[Entries taken from a collection]:
Segment Open

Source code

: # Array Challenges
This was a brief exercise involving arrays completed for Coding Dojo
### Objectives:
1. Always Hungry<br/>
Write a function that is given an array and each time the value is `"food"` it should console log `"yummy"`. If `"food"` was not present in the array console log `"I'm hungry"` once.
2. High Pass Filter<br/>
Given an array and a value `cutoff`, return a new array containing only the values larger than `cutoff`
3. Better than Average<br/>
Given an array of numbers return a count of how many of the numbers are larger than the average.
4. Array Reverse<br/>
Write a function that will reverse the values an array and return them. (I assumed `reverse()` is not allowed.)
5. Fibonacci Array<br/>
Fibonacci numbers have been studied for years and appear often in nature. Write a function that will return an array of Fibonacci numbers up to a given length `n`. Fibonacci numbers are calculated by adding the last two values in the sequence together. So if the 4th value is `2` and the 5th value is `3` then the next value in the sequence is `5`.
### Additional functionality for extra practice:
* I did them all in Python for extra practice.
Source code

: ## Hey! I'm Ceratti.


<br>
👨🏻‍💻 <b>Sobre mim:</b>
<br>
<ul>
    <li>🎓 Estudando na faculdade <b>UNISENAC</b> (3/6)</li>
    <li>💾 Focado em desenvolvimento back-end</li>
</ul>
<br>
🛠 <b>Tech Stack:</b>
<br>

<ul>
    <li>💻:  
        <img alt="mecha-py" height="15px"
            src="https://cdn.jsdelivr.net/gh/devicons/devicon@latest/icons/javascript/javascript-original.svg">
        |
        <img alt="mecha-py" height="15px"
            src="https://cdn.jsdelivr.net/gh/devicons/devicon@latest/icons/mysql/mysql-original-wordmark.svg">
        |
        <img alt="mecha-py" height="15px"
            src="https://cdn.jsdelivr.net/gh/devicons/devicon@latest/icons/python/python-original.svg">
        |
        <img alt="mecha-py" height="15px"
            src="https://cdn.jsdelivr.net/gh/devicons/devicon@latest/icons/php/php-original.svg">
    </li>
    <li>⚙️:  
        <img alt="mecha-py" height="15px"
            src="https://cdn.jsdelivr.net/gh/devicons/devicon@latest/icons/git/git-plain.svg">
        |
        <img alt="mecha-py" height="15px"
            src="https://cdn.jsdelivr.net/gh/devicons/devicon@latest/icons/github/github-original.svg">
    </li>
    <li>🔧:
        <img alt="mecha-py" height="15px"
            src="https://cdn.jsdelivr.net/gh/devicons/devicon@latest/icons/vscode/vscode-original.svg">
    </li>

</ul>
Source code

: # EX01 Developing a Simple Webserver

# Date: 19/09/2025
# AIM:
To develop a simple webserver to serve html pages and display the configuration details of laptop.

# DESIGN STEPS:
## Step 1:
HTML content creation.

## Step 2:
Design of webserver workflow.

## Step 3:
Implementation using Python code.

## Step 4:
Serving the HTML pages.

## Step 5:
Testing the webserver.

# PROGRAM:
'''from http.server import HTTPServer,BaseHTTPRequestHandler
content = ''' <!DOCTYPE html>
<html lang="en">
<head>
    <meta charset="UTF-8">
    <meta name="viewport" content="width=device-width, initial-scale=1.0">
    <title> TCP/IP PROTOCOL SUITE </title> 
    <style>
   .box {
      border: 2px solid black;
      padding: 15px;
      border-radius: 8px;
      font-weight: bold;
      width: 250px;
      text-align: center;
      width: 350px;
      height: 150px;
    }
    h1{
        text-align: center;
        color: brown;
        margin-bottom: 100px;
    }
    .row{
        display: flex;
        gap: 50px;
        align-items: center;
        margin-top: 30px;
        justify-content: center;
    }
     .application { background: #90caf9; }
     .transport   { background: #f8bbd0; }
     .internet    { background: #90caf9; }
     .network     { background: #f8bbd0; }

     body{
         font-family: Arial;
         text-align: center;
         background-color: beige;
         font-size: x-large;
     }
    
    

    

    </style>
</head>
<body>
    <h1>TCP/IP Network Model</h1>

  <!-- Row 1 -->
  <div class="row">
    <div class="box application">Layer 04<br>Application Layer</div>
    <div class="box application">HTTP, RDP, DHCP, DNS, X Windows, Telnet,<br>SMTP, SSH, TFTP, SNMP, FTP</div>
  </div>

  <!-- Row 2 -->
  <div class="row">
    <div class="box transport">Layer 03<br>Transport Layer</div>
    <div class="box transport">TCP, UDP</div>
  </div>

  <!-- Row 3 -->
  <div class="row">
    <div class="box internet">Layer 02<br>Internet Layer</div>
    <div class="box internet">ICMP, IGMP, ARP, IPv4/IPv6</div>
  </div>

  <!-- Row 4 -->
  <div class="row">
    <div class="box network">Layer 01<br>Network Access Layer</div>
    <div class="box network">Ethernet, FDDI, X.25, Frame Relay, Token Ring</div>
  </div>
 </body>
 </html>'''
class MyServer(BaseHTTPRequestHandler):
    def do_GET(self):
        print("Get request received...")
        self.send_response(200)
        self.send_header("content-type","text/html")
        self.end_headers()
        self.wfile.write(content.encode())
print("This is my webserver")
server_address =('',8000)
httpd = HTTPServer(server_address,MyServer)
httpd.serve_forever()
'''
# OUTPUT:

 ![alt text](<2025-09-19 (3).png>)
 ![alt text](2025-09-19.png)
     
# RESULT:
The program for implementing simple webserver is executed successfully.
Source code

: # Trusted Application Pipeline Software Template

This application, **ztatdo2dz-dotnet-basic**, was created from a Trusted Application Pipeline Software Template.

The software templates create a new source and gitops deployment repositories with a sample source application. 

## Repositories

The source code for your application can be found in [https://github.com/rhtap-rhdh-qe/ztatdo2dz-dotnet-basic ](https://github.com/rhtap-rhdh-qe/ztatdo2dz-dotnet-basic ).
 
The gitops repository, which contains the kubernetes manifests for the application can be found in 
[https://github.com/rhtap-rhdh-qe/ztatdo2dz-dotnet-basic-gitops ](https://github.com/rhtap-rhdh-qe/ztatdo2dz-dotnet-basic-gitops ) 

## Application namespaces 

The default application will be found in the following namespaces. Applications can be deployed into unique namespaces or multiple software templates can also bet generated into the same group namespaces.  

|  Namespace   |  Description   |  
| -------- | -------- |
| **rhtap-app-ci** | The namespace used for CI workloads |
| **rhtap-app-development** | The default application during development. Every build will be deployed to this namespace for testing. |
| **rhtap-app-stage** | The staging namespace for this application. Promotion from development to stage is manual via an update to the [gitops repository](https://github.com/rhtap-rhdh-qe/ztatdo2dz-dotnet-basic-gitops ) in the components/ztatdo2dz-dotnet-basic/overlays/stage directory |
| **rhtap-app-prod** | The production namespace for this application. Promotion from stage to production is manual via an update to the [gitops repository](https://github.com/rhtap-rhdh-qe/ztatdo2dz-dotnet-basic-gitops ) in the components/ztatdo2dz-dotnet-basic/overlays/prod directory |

Segment Closed
Segment Open

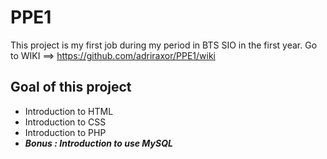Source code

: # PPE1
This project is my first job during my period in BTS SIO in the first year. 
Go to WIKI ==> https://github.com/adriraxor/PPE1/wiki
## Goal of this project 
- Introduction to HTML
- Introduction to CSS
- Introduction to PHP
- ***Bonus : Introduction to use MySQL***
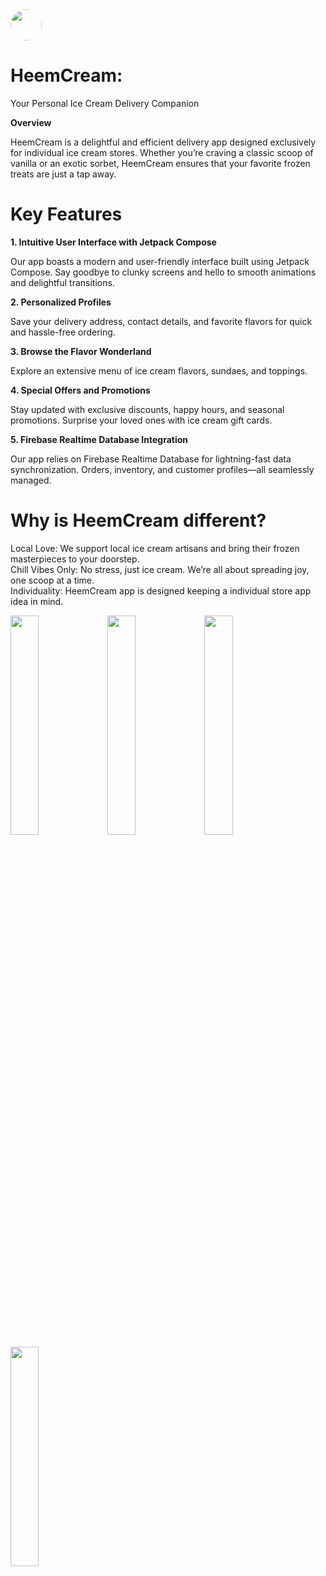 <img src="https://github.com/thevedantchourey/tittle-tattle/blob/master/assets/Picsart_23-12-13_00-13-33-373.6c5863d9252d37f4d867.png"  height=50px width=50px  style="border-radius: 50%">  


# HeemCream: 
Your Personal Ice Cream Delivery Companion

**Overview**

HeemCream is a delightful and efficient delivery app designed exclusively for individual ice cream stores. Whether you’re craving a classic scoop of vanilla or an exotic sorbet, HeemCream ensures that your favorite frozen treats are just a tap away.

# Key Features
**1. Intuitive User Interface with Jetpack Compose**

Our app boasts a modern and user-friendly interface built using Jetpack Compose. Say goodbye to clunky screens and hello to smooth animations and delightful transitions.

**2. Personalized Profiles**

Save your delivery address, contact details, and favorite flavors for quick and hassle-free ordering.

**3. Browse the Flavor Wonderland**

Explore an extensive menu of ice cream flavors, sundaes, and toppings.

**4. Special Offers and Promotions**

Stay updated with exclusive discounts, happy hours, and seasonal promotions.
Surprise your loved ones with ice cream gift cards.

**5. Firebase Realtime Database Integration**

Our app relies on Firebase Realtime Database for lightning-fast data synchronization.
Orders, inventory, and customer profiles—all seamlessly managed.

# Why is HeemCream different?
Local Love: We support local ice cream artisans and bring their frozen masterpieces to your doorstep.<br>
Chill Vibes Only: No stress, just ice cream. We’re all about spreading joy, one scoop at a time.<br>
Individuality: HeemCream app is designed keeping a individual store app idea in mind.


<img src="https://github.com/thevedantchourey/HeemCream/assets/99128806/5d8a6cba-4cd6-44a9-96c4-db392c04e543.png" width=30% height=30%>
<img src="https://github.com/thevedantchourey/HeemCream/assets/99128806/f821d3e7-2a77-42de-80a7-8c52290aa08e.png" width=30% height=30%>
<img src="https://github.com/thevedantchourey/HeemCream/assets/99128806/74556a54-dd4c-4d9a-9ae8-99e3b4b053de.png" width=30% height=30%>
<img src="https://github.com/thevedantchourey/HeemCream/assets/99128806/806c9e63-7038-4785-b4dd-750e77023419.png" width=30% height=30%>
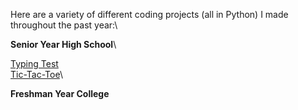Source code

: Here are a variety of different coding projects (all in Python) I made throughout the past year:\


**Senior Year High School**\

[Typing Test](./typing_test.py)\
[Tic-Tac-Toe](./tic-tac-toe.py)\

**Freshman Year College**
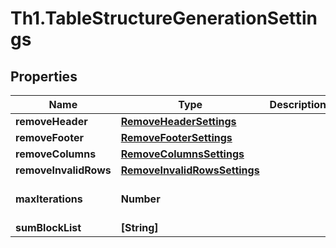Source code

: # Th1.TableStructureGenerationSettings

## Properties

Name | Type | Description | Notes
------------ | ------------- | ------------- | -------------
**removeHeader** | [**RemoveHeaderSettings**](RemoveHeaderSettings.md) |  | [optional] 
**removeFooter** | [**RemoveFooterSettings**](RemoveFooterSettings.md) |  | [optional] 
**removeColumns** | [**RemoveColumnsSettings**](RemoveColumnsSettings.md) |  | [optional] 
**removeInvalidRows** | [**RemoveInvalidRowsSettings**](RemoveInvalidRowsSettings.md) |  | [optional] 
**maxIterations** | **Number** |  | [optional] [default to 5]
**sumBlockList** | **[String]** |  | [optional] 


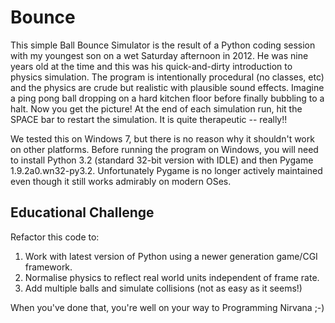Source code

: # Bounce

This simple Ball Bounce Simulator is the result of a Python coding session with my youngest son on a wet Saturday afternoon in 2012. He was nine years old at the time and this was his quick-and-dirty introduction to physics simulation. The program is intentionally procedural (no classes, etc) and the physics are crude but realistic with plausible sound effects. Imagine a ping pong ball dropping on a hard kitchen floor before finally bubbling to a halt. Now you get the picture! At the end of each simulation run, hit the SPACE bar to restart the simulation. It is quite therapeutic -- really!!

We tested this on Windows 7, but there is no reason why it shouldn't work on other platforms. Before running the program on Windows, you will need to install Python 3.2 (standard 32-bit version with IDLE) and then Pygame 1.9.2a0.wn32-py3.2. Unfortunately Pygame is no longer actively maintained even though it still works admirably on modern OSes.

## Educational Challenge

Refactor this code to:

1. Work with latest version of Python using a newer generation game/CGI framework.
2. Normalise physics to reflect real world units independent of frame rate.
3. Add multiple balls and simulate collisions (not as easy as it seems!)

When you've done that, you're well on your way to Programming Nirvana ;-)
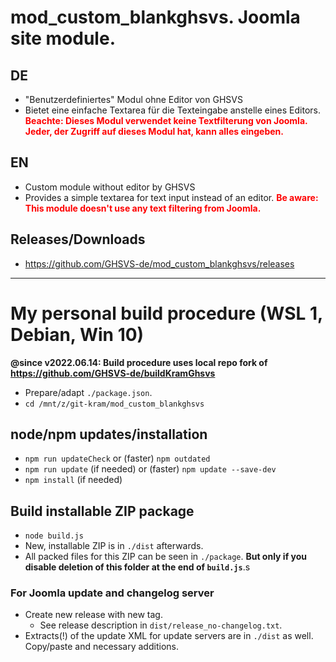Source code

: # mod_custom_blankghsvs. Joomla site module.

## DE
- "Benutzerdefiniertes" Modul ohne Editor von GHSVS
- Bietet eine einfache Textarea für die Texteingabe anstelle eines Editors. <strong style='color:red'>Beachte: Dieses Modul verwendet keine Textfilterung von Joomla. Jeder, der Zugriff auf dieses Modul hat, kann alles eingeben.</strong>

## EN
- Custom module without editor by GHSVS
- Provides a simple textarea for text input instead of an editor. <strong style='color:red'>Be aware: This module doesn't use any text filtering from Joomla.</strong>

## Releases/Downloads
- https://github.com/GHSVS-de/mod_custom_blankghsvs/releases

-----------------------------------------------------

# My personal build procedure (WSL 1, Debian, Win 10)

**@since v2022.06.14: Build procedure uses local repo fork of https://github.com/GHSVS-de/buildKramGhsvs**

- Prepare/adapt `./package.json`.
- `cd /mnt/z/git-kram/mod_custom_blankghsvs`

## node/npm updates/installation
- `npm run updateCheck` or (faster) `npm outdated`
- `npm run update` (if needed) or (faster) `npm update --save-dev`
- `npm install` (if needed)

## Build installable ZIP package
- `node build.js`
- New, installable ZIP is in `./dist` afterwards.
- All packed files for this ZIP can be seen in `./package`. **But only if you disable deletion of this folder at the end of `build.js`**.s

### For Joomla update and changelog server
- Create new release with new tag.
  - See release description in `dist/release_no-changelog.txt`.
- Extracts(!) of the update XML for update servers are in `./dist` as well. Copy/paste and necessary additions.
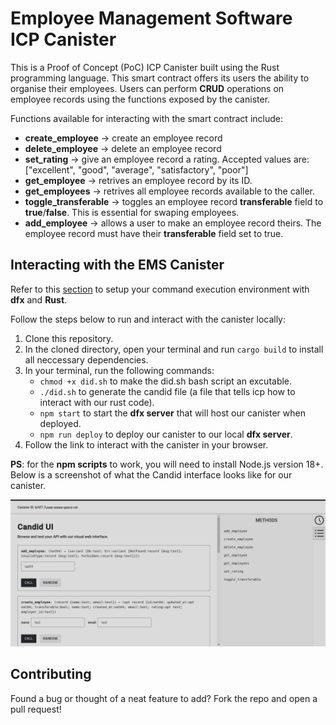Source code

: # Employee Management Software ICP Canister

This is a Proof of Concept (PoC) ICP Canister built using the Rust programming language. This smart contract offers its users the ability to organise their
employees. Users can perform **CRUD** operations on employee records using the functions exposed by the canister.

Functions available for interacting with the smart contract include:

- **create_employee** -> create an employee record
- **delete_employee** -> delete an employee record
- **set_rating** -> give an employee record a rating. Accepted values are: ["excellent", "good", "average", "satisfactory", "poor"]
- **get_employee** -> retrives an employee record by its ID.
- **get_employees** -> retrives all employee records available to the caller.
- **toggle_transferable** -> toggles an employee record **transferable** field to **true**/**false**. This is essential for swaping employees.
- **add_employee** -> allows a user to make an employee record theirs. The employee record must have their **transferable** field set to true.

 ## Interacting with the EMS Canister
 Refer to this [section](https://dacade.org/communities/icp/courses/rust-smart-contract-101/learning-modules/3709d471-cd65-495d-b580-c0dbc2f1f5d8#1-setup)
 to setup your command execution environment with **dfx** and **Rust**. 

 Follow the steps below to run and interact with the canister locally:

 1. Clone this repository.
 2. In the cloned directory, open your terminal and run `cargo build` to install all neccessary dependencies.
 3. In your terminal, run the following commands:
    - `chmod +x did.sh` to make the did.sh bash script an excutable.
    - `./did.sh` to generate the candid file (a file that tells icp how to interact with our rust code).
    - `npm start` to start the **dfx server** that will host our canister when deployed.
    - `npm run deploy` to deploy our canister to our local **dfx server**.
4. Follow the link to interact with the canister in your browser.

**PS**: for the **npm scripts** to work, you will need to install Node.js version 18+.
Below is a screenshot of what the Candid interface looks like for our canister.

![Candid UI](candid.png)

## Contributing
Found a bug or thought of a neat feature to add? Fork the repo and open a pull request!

Segment Closed

[ASSIGNMENT]:
Which lines of the data contain the string "different"? Copy each one.

[ANSWER]:
# Why is HeemCream different?
: Here are a variety of different coding projects (all in Python) I made throughout the past year:\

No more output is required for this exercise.